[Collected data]
_ _ _ _
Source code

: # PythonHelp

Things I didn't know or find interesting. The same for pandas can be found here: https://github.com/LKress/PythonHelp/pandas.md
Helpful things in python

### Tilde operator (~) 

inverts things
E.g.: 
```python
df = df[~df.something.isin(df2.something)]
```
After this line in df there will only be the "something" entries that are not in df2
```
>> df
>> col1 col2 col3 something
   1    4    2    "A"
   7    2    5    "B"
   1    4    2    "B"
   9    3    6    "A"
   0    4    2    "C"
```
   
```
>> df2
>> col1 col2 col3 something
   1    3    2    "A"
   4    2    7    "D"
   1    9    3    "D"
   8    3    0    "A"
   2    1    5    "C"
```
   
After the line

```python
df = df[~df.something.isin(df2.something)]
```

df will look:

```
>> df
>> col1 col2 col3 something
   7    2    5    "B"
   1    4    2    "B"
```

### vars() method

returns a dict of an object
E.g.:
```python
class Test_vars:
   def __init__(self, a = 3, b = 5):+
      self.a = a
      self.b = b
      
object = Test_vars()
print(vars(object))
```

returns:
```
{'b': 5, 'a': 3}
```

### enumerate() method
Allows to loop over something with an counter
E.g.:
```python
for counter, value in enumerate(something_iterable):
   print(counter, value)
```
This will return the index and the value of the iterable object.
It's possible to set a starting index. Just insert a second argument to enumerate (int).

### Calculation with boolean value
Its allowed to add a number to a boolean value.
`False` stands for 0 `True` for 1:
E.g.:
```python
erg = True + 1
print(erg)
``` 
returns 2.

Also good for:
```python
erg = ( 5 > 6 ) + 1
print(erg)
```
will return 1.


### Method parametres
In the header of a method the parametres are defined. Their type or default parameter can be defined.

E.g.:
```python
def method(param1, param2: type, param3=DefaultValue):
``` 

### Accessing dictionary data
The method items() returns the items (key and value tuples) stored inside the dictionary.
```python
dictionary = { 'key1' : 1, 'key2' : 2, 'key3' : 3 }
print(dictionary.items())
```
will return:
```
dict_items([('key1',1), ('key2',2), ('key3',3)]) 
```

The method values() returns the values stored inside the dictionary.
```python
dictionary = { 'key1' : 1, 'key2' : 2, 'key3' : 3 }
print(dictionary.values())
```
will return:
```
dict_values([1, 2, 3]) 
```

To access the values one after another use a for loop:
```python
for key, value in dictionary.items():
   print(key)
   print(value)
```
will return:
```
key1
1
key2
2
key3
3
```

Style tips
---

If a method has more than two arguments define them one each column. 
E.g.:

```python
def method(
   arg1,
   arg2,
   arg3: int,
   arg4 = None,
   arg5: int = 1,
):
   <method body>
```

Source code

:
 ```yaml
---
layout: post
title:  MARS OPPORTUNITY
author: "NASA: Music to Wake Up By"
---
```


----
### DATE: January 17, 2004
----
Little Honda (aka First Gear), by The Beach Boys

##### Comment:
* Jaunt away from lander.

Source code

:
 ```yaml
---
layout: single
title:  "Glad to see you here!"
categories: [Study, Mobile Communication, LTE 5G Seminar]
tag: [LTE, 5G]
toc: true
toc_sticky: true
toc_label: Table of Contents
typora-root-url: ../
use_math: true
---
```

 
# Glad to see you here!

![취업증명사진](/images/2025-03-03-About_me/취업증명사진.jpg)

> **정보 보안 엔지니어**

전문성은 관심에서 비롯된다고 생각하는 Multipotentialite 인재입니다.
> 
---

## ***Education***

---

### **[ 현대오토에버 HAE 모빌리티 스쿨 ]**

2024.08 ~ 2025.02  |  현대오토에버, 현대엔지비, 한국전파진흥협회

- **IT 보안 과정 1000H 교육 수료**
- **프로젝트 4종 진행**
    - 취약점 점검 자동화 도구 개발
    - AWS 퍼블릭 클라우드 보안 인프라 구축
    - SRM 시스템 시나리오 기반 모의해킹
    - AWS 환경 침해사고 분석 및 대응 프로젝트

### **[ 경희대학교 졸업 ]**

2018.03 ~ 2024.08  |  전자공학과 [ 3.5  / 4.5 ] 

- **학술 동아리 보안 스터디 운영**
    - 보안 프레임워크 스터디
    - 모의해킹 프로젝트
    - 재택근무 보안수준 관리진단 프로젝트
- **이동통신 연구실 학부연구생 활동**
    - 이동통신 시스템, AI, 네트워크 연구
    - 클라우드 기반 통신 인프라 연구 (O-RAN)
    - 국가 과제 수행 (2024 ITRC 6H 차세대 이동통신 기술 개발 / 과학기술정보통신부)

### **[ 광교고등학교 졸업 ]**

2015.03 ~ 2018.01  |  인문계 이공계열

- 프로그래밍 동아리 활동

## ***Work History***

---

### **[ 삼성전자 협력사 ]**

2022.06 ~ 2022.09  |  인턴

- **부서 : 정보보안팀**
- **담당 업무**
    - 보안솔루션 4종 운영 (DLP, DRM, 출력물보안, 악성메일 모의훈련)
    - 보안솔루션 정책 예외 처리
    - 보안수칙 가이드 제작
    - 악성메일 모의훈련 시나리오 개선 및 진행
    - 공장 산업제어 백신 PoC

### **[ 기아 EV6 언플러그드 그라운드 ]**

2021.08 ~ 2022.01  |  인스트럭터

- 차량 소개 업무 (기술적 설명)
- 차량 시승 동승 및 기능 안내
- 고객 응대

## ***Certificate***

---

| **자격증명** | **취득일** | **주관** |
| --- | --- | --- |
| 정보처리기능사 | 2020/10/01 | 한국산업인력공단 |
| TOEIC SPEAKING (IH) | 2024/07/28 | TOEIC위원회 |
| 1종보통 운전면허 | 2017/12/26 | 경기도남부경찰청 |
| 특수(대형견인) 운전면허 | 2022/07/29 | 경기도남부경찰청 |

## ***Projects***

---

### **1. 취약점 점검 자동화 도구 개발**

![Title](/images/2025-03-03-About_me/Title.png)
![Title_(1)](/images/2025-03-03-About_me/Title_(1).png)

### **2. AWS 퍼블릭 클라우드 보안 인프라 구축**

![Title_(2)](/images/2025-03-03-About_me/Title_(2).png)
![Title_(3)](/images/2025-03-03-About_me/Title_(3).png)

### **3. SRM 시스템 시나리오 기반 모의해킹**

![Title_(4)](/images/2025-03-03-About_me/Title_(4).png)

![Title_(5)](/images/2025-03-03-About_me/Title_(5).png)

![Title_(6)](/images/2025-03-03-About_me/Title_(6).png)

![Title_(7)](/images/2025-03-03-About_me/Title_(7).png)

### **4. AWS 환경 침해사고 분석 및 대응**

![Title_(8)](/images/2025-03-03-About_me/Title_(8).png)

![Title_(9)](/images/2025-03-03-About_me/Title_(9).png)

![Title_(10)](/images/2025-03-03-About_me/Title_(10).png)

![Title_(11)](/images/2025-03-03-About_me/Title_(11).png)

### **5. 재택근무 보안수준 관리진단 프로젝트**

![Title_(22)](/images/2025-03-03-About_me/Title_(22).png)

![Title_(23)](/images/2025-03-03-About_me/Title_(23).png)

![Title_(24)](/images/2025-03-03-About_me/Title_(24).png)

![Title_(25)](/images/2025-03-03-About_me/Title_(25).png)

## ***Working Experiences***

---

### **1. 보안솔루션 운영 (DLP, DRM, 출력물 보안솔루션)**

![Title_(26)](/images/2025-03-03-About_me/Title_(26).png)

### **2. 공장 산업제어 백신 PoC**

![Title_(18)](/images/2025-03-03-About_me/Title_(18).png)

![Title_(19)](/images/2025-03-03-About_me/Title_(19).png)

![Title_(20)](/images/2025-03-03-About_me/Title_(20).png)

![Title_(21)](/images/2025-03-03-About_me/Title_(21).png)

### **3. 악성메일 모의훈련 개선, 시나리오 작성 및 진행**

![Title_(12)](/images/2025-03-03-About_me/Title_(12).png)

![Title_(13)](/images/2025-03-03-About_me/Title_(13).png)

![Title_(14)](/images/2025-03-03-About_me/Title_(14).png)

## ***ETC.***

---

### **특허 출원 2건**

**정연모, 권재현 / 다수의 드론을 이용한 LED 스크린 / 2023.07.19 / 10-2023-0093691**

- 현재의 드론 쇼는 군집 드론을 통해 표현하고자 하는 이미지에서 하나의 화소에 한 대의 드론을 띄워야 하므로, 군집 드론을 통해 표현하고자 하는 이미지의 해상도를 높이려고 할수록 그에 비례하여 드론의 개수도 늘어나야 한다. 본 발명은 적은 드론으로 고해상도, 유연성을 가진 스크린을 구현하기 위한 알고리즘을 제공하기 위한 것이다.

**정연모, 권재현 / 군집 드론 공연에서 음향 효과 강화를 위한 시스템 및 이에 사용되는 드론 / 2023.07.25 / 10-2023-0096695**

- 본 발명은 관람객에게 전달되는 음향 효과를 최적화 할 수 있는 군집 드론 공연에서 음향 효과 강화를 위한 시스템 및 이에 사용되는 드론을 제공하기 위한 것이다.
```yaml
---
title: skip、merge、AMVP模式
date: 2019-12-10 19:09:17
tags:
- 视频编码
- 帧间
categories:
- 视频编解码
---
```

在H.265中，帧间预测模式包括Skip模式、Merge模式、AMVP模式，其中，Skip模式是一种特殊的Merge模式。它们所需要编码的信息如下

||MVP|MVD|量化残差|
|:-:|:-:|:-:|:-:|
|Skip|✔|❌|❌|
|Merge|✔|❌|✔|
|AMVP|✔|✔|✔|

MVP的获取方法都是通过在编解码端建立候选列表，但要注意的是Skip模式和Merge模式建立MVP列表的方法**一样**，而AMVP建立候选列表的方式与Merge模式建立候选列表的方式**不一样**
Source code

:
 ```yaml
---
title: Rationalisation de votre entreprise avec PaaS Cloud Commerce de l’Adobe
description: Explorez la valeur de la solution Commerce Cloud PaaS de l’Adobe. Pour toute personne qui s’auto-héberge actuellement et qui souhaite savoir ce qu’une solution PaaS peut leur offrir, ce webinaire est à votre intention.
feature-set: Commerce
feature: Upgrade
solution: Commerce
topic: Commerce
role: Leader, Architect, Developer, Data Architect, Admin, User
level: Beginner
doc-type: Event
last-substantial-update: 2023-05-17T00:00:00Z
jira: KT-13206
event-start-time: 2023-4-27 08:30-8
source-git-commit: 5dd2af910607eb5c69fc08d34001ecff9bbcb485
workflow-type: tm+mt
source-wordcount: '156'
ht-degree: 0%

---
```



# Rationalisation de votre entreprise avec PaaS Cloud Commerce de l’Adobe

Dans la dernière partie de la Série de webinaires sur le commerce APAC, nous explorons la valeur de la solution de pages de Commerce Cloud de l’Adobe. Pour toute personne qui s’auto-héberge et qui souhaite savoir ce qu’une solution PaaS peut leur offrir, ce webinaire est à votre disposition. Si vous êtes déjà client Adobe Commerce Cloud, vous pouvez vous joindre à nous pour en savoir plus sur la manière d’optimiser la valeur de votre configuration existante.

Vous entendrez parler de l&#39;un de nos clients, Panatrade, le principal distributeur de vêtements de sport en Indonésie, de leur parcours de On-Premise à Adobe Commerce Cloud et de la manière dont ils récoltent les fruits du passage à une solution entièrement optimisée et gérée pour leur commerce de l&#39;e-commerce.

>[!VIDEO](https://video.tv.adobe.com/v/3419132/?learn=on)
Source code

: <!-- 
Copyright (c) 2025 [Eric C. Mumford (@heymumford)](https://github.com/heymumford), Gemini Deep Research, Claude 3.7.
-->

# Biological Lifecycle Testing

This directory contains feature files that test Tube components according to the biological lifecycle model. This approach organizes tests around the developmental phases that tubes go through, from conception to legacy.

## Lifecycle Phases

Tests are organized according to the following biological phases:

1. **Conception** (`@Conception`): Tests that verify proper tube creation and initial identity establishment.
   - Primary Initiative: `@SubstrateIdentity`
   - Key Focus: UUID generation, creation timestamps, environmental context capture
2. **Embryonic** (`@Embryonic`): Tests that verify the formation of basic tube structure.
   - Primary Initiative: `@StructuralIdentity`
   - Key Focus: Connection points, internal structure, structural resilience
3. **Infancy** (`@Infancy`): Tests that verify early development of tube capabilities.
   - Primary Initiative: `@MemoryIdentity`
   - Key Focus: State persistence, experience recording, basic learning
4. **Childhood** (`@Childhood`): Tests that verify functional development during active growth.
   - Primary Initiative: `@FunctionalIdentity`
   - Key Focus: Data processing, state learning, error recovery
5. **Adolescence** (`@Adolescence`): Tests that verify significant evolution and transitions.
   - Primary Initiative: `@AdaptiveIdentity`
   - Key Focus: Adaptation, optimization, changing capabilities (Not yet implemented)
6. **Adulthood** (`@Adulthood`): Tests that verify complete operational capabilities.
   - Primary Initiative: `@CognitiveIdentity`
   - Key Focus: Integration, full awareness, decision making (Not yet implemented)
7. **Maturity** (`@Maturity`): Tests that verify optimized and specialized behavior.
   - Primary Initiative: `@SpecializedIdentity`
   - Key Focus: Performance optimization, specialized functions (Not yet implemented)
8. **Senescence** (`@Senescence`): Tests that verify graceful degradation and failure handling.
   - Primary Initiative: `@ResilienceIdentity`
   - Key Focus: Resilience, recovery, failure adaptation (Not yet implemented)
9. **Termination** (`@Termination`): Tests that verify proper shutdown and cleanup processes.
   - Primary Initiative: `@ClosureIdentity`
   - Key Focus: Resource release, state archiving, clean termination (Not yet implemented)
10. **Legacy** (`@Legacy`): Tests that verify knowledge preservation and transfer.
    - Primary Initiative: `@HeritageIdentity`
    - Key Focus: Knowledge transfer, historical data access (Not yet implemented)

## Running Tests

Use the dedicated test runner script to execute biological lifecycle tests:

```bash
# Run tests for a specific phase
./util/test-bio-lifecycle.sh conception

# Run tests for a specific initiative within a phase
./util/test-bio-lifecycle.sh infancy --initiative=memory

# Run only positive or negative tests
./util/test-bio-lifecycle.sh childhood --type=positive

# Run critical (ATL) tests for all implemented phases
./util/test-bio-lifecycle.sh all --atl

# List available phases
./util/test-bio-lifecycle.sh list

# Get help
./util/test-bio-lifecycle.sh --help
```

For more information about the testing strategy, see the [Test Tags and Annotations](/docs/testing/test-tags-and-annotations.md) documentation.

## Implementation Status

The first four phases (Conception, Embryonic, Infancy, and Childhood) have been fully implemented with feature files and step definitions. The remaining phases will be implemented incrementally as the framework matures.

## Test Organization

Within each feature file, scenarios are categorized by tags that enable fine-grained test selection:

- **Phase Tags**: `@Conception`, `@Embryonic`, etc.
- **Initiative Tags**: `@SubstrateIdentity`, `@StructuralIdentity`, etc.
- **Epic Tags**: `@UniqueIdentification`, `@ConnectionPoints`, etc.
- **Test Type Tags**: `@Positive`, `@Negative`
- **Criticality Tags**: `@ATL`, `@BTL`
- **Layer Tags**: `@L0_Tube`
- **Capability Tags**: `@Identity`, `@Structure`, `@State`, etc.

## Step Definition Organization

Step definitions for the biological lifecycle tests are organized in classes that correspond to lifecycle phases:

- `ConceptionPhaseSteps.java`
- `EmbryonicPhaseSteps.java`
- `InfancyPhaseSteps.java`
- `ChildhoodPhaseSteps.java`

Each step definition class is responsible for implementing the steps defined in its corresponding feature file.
_ _ _ _
## WHAT THE TASK REQUIRES
Which lines of the data hold the string "java"? Return each of them.

## WRITTEN ANSWER
- `ConceptionPhaseSteps.java`
- `EmbryonicPhaseSteps.java`
- `InfancyPhaseSteps.java`
- `ChildhoodPhaseSteps.java`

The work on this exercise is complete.